- _TASK ITEM_: Copy, exactly and without additions, every line in the records below from the one holding "greater than another" through the one holding "- Once created, a", both ends included.

- _RECORDS SHOWN_:
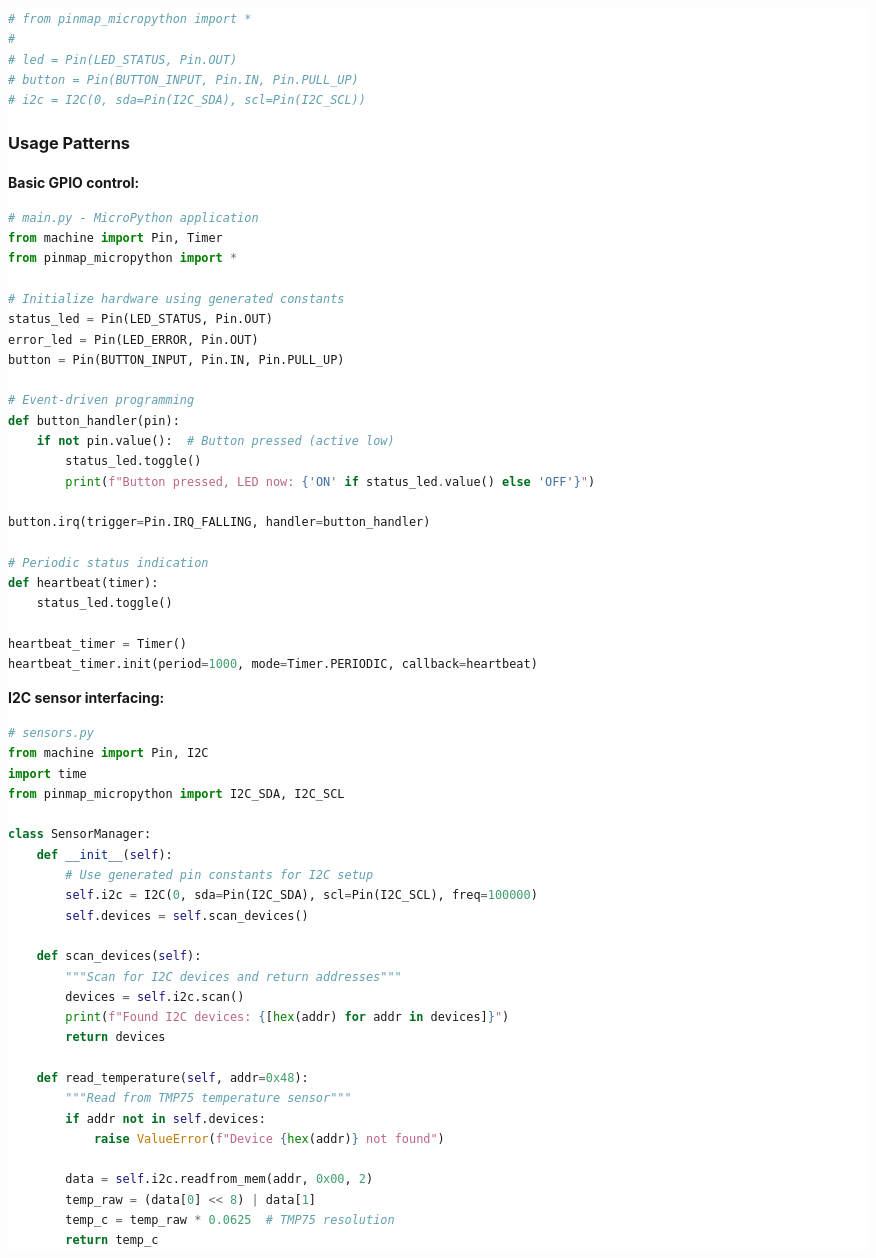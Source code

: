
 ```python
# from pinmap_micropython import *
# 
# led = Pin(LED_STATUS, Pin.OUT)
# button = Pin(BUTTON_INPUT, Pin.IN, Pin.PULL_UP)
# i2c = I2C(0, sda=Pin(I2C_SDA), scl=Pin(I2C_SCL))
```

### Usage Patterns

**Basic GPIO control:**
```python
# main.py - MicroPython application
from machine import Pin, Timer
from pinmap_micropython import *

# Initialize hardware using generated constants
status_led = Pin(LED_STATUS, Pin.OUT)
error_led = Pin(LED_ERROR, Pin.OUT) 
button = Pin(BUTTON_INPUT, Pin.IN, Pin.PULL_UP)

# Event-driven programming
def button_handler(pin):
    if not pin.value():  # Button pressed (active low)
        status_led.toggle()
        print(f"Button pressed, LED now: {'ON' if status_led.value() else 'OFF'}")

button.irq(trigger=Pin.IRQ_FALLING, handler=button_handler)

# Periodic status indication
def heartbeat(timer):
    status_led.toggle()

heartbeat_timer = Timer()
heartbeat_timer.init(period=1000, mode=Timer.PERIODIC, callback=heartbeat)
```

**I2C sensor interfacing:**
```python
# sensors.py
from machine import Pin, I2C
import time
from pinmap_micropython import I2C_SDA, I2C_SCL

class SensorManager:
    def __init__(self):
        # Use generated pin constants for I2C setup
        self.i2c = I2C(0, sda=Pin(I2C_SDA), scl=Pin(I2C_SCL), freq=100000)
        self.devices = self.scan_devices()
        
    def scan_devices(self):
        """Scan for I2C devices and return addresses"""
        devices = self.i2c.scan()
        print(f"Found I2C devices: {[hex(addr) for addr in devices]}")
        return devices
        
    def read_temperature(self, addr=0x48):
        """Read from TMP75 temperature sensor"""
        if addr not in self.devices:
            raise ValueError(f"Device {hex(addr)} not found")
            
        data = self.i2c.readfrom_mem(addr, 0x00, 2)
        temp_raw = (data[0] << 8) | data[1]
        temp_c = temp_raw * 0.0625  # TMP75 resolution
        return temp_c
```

...

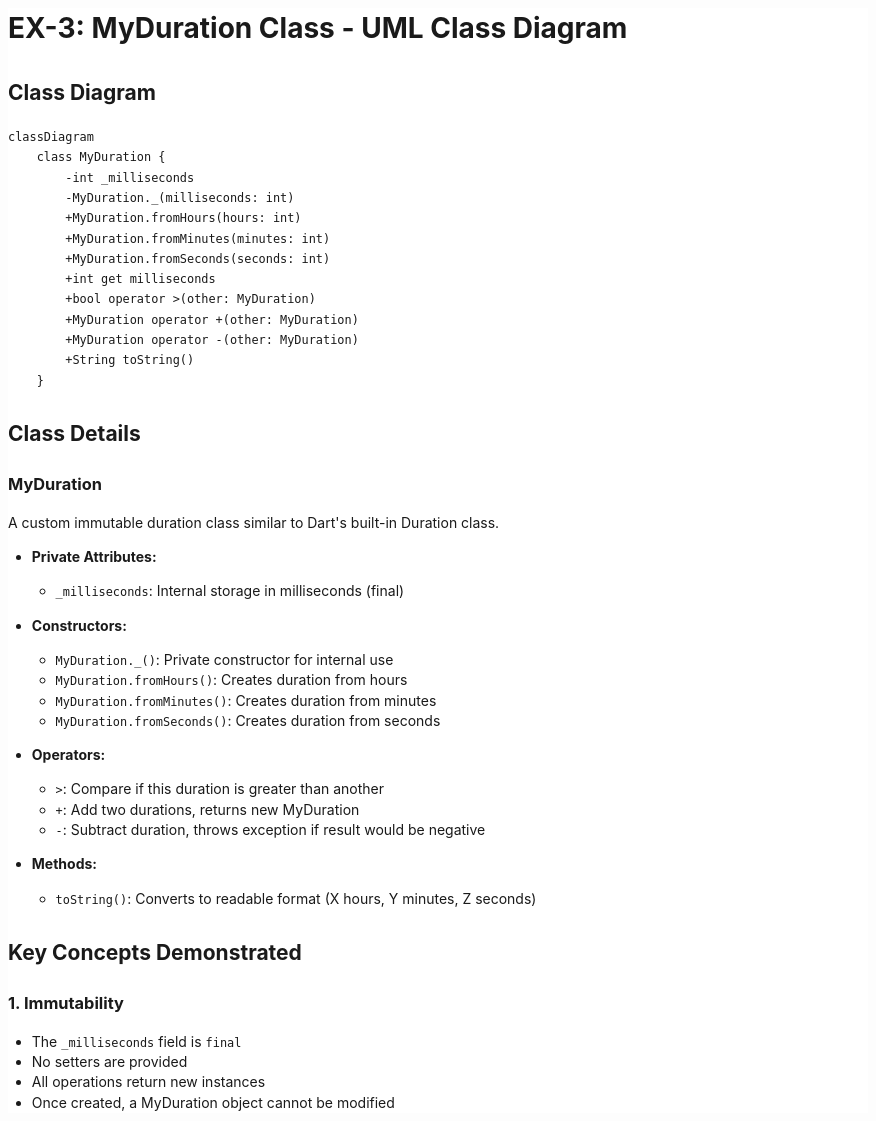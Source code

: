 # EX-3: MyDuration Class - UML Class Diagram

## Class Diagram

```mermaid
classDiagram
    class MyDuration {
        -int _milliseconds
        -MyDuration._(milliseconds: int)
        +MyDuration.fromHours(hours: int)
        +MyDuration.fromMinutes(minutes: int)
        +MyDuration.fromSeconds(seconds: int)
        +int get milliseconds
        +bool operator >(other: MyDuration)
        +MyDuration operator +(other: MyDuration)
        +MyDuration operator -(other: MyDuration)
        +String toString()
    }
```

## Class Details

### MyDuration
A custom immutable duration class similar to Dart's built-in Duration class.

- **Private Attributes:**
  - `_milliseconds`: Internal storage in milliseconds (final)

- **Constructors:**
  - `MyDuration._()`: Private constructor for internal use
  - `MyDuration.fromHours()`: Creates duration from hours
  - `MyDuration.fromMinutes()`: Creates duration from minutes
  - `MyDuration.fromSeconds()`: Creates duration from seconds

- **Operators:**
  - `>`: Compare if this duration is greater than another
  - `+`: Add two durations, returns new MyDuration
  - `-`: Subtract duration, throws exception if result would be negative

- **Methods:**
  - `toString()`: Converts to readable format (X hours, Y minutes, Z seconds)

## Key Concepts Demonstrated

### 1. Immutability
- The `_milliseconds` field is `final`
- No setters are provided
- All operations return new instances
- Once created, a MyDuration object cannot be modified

- _ANSWER_:
  - `>`: Compare if this duration is greater than another
  - `+`: Add two durations, returns new MyDuration
  - `-`: Subtract duration, throws exception if result would be negative

- **Methods:**
  - `toString()`: Converts to readable format (X hours, Y minutes, Z seconds)

## Key Concepts Demonstrated

### 1. Immutability
- The `_milliseconds` field is `final`
- No setters are provided
- All operations return new instances
- Once created, a MyDuration object cannot be modified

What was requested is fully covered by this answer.